I would like to make the promoter comparison of one gene between Japonica and Indica cultivar.
Hi Tuyen,
If you mean a Promoter Predictor, there are several web-absed tools to analyze a specific genome region to find a probable region acting as promoter. To get better results you must try at least three different methods to get a consensus prediction.

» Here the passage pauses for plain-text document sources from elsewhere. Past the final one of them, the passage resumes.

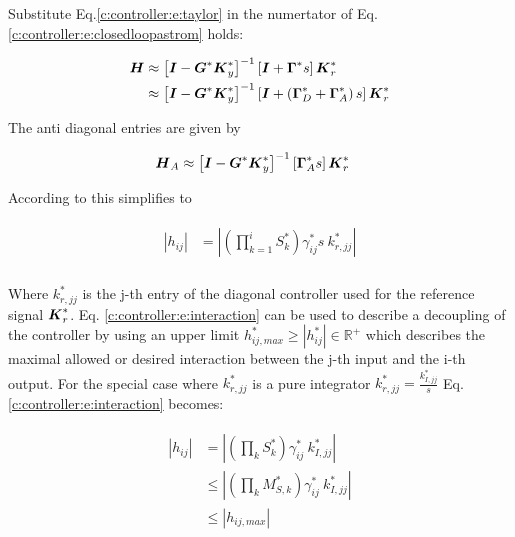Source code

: Substitute Eq.\ref{c:controller:e:taylor} in the numertator of Eq. \ref{c:controller:e:closedloopastrom} holds:

\begin{align}
\begin{split}
\mbox{\boldmath$H$} &\approx \left[ \mbox{\boldmath$I$}  - \mbox{\boldmath$G$}^* \mbox{\boldmath$K$}_y^* \right]^{-1} \left[ \mbox{\boldmath$I$} +  \mbox{\boldmath$\Gamma$}^* s \right] \mbox{\boldmath$K$}_r^* \\
  &\approx \left[ \mbox{\boldmath$I$}  - \mbox{\boldmath$G$}^* \mbox{\boldmath$K$}_y^* \right]^{-1} \left[ \mbox{\boldmath$I$} + \left( \mbox{\boldmath$\Gamma$}^*_D + \mbox{\boldmath$\Gamma$}^*_A \right) s\right] \mbox{\boldmath$K$}_r^* \\
\end{split}
\end{align}

The anti diagonal entries are given by

\begin{align}
\begin{split}
\mbox{\boldmath$H$}_A &\approx \left[ \mbox{\boldmath$I$}  - \mbox{\boldmath$G$}^* \mbox{\boldmath$K$}_y^* \right]^{-1} \left[\mbox{\boldmath$\Gamma$}_A^* s \right] \mbox{\boldmath$K$}_r^*
\end{split}
\end{align}

According to \cite{Astrom2001a} this simplifies to

\begin{align}
\begin{split}
|h_{ij}| &= \left|\left(\prod_{k = 1}^{i} S_{k}^*\right)\gamma_{ij}^*s ~k^*_{r,jj} \right| \\
\end{split}
\label{c:controller:e:interaction}
\end{align}

Where $k^*_{r,jj}$ is the j-th entry of the diagonal controller used for the reference signal $\mbox{\boldmath$K$}_r^*$. Eq. \ref{c:controller:e:interaction} can be used to describe a decoupling of the controller by using an upper limit $h_{ij,max}^* \geq |h_{ij}^*| \in \mathbb{R}^+$ which describes the maximal allowed or desired interaction between the j-th input and the i-th output. For the special case where $k^*_{r,jj}$ is a pure integrator $k_{r,jj}^* = \frac{k_{I,jj}^*}{s}$ Eq. \ref{c:controller:e:interaction} becomes:

\begin{align}
\begin{split}
\left| h_{ij} \right| &= \left|\left(\prod_k S_k^*\right) \gamma^*_{ij}~ k^*_{I,jj} \right| \\
& \leq \left|\left(\prod_k M_{S,k}^*\right) \gamma^*_{ij}~ k^*_{I,jj} \right| \\
& \leq \left|h_{ij,max}\right|
\end{split}
\label{c:controller:e:setpointinteraction}
\end{align}

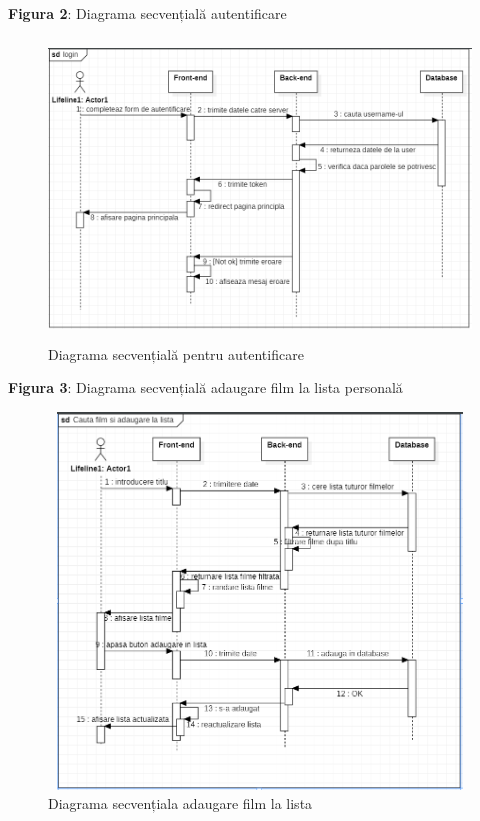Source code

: \par \textbf{Figura 2}: Diagrama secvențială autentificare
		\begin{figure}[htbp]
			\centerline{\includegraphics[width=13cm, height=8cm]{figures/login diagrma secventiala.png}}
			\caption{Diagrama secvențială pentru autentificare}
			\label{fig}
		\end{figure}
\newline
\newline
\newline
\newline
\newline
\par \textbf{Figura 3}: Diagrama secvențială adaugare film la lista personală
		\begin{figure}[!h]
			\centerline{\includegraphics[width=14cm, height=10cm]{figures/cauta si adauga.png}}
			\caption{Diagrama secvențiala adaugare film la lista}
			\label{fig}
		\end{figure}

Some of those tool I recommend you are:
- NN based: http://www.fruitfly.org/seq_tools/promoter.html
- NN based: http://www.cbs.dtu.dk/services/Promoter/
- NN based: http://promotor.biosino.org/
- Suite of genomic tools: http://www.genetools.us/genomics/Promoter%20databases%20and%20prediction%20tools.htm
Good Luck!
Actually, you can use almost any bioinformatics tool, which is applicable for DNA sequence analysis. Just put there DNAs of your interest, set parameters of analysis and Go :) But before, read manuals/help to use the chosen tool for your particular purpose.

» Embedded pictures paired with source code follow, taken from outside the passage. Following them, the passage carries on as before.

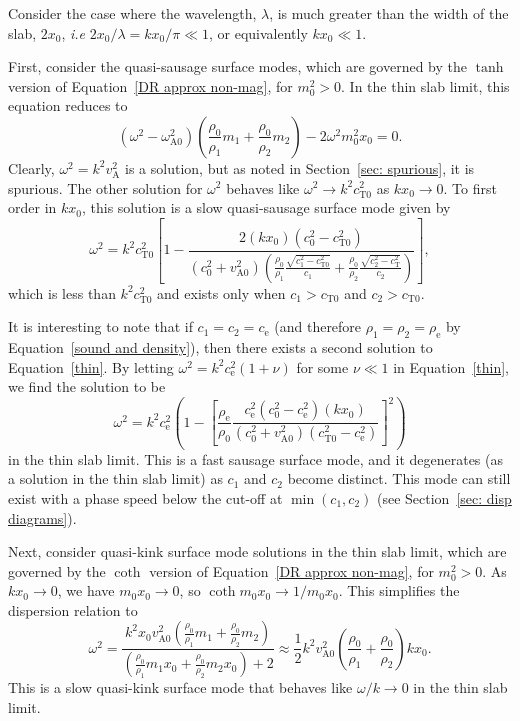 \documentclass[12pt,draft]{../style-files/ociamthesis}
\begin{document}
Consider the case where the wavelength, $\lambda$, is much greater than the width of the slab, $2x_0$, \textit{i.e} $2x_0/\lambda = kx_0/\pi \ll 1$, or equivalently $kx_0 \ll 1$.

First, consider the quasi-sausage surface modes, which are governed by the $\tanh$ version of Equation~\eqref{DR approx non-mag}, for $m_0^2 > 0$. In the thin slab limit, this equation reduces to
\begin{equation}
(\omega^2 - \omega_\textrm{A0}^2)\left(\frac{\rho_0}{\rho_1}m_1 + \frac{\rho_0}{\rho_2}m_2\right) -  2\omega^2m_0^2x_0 = 0. \label{thin}
\end{equation}
Clearly, $\omega^2={k^2v_\textrm{A}^2}$ is a solution, but as noted in Section~\ref{sec: spurious}, it is spurious. The other solution for $\omega^2$ behaves like $\omega^2 \to k^2c_\textrm{T0}^2$ as $kx_0 \to 0$. To first order in $kx_0$, this solution is a slow quasi-sausage surface mode given by
\begin{equation}
\omega^2 = k^2c_\textrm{T0}^2 \left[1 - \frac{2(kx_0)(c_0^2 - c_\textrm{T0}^2)}{(c_0^2 + v_\textrm{A0}^2)\left(\frac{\rho_0}{\rho_1}\frac{\sqrt{c_1^2 - c_\textrm{T0}^2}}{c_1} + \frac{\rho_0}{\rho_2}\frac{\sqrt{c_2^2 - c_\textrm{T}^2}}{c_2}\right)}\right],
\label{thin slab slow saus surf}
\end{equation}
which is less than $k^2c_\textrm{T0}^2$ and exists only when $c_1 > c_\textrm{T0}$ and $c_2 > c_\textrm{T0}$. 

It is interesting to note that if $c_1 = c_2 = c_\textrm{e}$ (and therefore $\rho_1 = \rho_2 = \rho_\textrm{e}$ by Equation~\eqref{sound and density}), then there exists a second solution to Equation~\eqref{thin}. By letting $\omega^2 = k^2c_\textrm{e}^2(1 + \nu)$ for some $\nu \ll 1$ in Equation~\eqref{thin}, we find the solution to be
\begin{equation}
\omega^2 = k^2c_\textrm{e}^2\left(1 - \left[\frac{\rho_\textrm{e}}{\rho_0}\frac{c_\textrm{e}^2(c_0^2 - c_\textrm{e}^2)(kx_0)}{(c_0^2 + v_\textrm{A0}^2)(c_\textrm{T0}^2 - c_\textrm{e}^2)}\right]^2\right)
\label{thin slab fast saus surf}
\end{equation}
in the thin slab limit. This is a fast sausage surface mode, and it degenerates (as a solution in the thin slab limit) as $c_1$ and $c_2$ become distinct. This mode can still exist with a phase speed below the cut-off at $\min(c_1, c_2)$ (see Section~\ref{sec: disp diagrams}).

Next, consider quasi-kink surface mode solutions in the thin slab limit, which are governed by the $\coth$ version of Equation~\eqref{DR approx non-mag}, for $m_0^2 > 0$. As $kx_0 \to 0$, we have $m_0x_0 \to 0$, so $\coth{m_0x_0} \to 1/m_0x_0$. This simplifies the dispersion relation to
\begin{equation}
\omega^2 = \frac{k^2x_0v_\textrm{A0}^2\left(\frac{\rho_0}{\rho_1}m_1 + \frac{\rho_0}{\rho_2}m_2\right)}{\left(\frac{\rho_0}{\rho_1}m_1x_0 + \frac{\rho_0}{\rho_2}m_2x_0\right) + 2} \approx \frac{1}{2}k^2v_\textrm{A0}^2\left(\frac{\rho_0}{\rho_1} + \frac{\rho_0}{\rho_2}\right)kx_0.
\label{thin slab slow kink surf}
\end{equation}
This is a slow quasi-kink surface mode that behaves like $\omega/k \to 0$ in the thin slab limit.
\end{document}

You can find a lot of useful info and tools at NCBI. See there, for example:
http://www.ncbi.nlm.nih.gov/guide/sequence-analysis/
And browse through the left side-bar menu at NCBI (http://www.ncbi.nlm.nih.gov/) to find more.
I am not sure if these genes have functional divergence. anyways i think you should look of defined promoter elements in the nucleotide sequence upstream to ATG. usually 1 Kb sequence is good enough but it is worth to compare about 3 Kb upstream region in both the genes. As other Researchers mentioned above there are several tools like PLACE or PlantCARE etc. All the best
I think PLACE Web is very good program Signal Scan
http://www.dna.affrc.go.jp/PLACE/signalscan.html
I hope this may help
Be VERY careful!
All of these promoter prediction tools are just dry lab and give you predictions. They do NOT give you any promoter elements at all, merely sequences that have similarity to known elements. You can use the dry lab comparisons to guide your wet lab work on promoter analysis but you cannot get information on promoter function without actually doing the experiments.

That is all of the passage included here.